> _WHAT IS EXPECTED_
Copy every record below exactly as written, but leave out the pictures.

** SOURCE DATA follows **

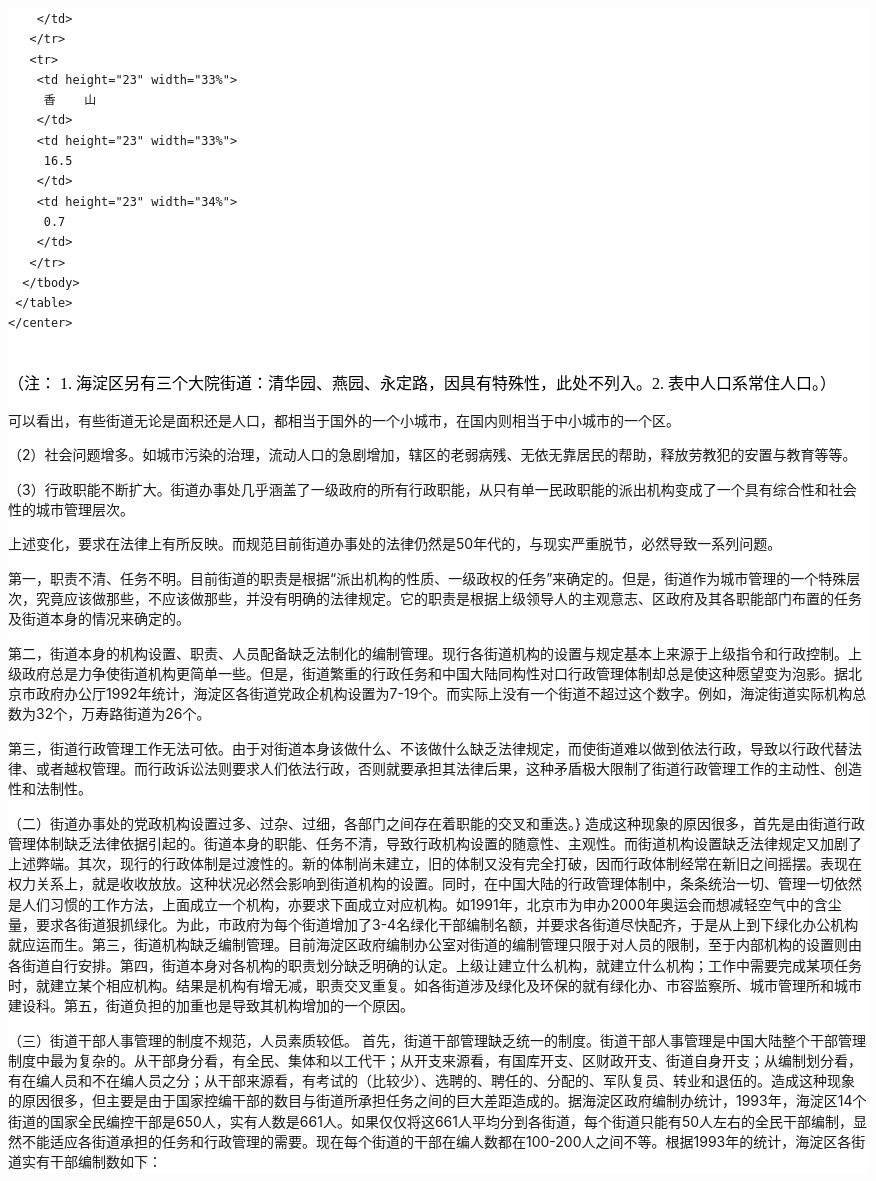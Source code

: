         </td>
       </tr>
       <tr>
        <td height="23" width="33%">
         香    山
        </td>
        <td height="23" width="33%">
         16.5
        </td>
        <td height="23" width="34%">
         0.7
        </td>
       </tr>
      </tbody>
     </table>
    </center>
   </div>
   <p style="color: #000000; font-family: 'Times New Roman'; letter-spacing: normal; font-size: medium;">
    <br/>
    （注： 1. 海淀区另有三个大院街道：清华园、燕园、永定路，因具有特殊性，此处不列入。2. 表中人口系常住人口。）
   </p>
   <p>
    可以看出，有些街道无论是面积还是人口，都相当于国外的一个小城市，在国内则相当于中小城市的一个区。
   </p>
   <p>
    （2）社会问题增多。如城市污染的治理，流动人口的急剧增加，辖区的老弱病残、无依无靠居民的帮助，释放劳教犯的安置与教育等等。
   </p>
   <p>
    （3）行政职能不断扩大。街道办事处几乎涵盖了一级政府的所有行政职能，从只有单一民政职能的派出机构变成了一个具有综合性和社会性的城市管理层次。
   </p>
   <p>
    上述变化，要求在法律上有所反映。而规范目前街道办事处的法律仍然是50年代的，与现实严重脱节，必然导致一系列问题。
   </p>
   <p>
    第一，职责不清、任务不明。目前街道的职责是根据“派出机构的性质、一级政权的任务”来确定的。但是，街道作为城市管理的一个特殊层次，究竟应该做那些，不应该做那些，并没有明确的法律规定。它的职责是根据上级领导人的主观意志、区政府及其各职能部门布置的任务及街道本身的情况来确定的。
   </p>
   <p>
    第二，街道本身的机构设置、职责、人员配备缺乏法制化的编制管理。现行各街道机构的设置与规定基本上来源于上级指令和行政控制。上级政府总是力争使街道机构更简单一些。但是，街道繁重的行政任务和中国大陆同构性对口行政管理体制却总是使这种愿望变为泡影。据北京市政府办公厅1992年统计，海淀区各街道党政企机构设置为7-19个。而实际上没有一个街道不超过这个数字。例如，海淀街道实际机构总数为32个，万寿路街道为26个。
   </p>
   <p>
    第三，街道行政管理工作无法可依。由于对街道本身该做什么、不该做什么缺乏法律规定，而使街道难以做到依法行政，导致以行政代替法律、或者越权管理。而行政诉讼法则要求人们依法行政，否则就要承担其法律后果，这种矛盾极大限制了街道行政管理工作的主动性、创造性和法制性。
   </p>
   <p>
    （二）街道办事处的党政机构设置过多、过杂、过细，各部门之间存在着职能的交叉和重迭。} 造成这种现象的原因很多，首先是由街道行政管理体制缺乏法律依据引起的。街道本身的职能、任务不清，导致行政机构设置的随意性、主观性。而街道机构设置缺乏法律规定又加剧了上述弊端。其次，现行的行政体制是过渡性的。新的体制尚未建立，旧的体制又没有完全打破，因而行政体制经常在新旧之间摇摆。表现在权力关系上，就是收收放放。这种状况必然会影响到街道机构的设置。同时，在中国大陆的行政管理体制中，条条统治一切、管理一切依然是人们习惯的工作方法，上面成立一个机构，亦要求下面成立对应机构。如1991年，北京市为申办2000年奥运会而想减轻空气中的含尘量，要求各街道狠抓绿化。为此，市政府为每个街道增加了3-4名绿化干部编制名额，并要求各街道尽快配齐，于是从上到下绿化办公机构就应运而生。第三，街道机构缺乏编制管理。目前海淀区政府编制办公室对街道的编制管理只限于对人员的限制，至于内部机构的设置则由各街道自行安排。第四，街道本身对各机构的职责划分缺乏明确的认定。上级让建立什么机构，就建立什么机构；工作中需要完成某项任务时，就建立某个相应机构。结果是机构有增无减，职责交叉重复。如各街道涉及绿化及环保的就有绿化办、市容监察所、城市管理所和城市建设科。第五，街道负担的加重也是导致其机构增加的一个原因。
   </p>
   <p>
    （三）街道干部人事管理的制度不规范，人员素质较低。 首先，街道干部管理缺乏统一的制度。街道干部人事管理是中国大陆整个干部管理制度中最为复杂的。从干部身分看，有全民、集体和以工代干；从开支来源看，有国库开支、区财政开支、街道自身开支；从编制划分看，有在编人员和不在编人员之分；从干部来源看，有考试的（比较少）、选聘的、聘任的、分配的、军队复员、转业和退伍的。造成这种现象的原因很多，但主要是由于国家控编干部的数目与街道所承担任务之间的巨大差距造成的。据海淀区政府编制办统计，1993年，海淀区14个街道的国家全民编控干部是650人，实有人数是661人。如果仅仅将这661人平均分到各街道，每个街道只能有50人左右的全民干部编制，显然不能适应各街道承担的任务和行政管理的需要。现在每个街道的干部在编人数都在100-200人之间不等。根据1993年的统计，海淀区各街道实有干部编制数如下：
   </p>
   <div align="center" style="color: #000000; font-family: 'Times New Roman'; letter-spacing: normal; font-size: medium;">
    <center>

** End of SOURCE DATA **

> _EXERCISE RESULT_
Source code

:         </td>
       </tr>
       <tr>
        <td height="23" width="33%">
         香    山
        </td>
        <td height="23" width="33%">
         16.5
        </td>
        <td height="23" width="34%">
         0.7
        </td>
       </tr>
      </tbody>
     </table>
    </center>
   </div>
   <p style="color: #000000; font-family: 'Times New Roman'; letter-spacing: normal; font-size: medium;">
    <br/>
    （注： 1. 海淀区另有三个大院街道：清华园、燕园、永定路，因具有特殊性，此处不列入。2. 表中人口系常住人口。）
   </p>
   <p>
    可以看出，有些街道无论是面积还是人口，都相当于国外的一个小城市，在国内则相当于中小城市的一个区。
   </p>
   <p>
    （2）社会问题增多。如城市污染的治理，流动人口的急剧增加，辖区的老弱病残、无依无靠居民的帮助，释放劳教犯的安置与教育等等。
   </p>
   <p>
    （3）行政职能不断扩大。街道办事处几乎涵盖了一级政府的所有行政职能，从只有单一民政职能的派出机构变成了一个具有综合性和社会性的城市管理层次。
   </p>
   <p>
    上述变化，要求在法律上有所反映。而规范目前街道办事处的法律仍然是50年代的，与现实严重脱节，必然导致一系列问题。
   </p>
   <p>
    第一，职责不清、任务不明。目前街道的职责是根据“派出机构的性质、一级政权的任务”来确定的。但是，街道作为城市管理的一个特殊层次，究竟应该做那些，不应该做那些，并没有明确的法律规定。它的职责是根据上级领导人的主观意志、区政府及其各职能部门布置的任务及街道本身的情况来确定的。
   </p>
   <p>
    第二，街道本身的机构设置、职责、人员配备缺乏法制化的编制管理。现行各街道机构的设置与规定基本上来源于上级指令和行政控制。上级政府总是力争使街道机构更简单一些。但是，街道繁重的行政任务和中国大陆同构性对口行政管理体制却总是使这种愿望变为泡影。据北京市政府办公厅1992年统计，海淀区各街道党政企机构设置为7-19个。而实际上没有一个街道不超过这个数字。例如，海淀街道实际机构总数为32个，万寿路街道为26个。
   </p>
   <p>
    第三，街道行政管理工作无法可依。由于对街道本身该做什么、不该做什么缺乏法律规定，而使街道难以做到依法行政，导致以行政代替法律、或者越权管理。而行政诉讼法则要求人们依法行政，否则就要承担其法律后果，这种矛盾极大限制了街道行政管理工作的主动性、创造性和法制性。
   </p>
   <p>
    （二）街道办事处的党政机构设置过多、过杂、过细，各部门之间存在着职能的交叉和重迭。} 造成这种现象的原因很多，首先是由街道行政管理体制缺乏法律依据引起的。街道本身的职能、任务不清，导致行政机构设置的随意性、主观性。而街道机构设置缺乏法律规定又加剧了上述弊端。其次，现行的行政体制是过渡性的。新的体制尚未建立，旧的体制又没有完全打破，因而行政体制经常在新旧之间摇摆。表现在权力关系上，就是收收放放。这种状况必然会影响到街道机构的设置。同时，在中国大陆的行政管理体制中，条条统治一切、管理一切依然是人们习惯的工作方法，上面成立一个机构，亦要求下面成立对应机构。如1991年，北京市为申办2000年奥运会而想减轻空气中的含尘量，要求各街道狠抓绿化。为此，市政府为每个街道增加了3-4名绿化干部编制名额，并要求各街道尽快配齐，于是从上到下绿化办公机构就应运而生。第三，街道机构缺乏编制管理。目前海淀区政府编制办公室对街道的编制管理只限于对人员的限制，至于内部机构的设置则由各街道自行安排。第四，街道本身对各机构的职责划分缺乏明确的认定。上级让建立什么机构，就建立什么机构；工作中需要完成某项任务时，就建立某个相应机构。结果是机构有增无减，职责交叉重复。如各街道涉及绿化及环保的就有绿化办、市容监察所、城市管理所和城市建设科。第五，街道负担的加重也是导致其机构增加的一个原因。
   </p>
   <p>
    （三）街道干部人事管理的制度不规范，人员素质较低。 首先，街道干部管理缺乏统一的制度。街道干部人事管理是中国大陆整个干部管理制度中最为复杂的。从干部身分看，有全民、集体和以工代干；从开支来源看，有国库开支、区财政开支、街道自身开支；从编制划分看，有在编人员和不在编人员之分；从干部来源看，有考试的（比较少）、选聘的、聘任的、分配的、军队复员、转业和退伍的。造成这种现象的原因很多，但主要是由于国家控编干部的数目与街道所承担任务之间的巨大差距造成的。据海淀区政府编制办统计，1993年，海淀区14个街道的国家全民编控干部是650人，实有人数是661人。如果仅仅将这661人平均分到各街道，每个街道只能有50人左右的全民干部编制，显然不能适应各街道承担的任务和行政管理的需要。现在每个街道的干部在编人数都在100-200人之间不等。根据1993年的统计，海淀区各街道实有干部编制数如下：
   </p>
   <div align="center" style="color: #000000; font-family: 'Times New Roman'; letter-spacing: normal; font-size: medium;">
    <center>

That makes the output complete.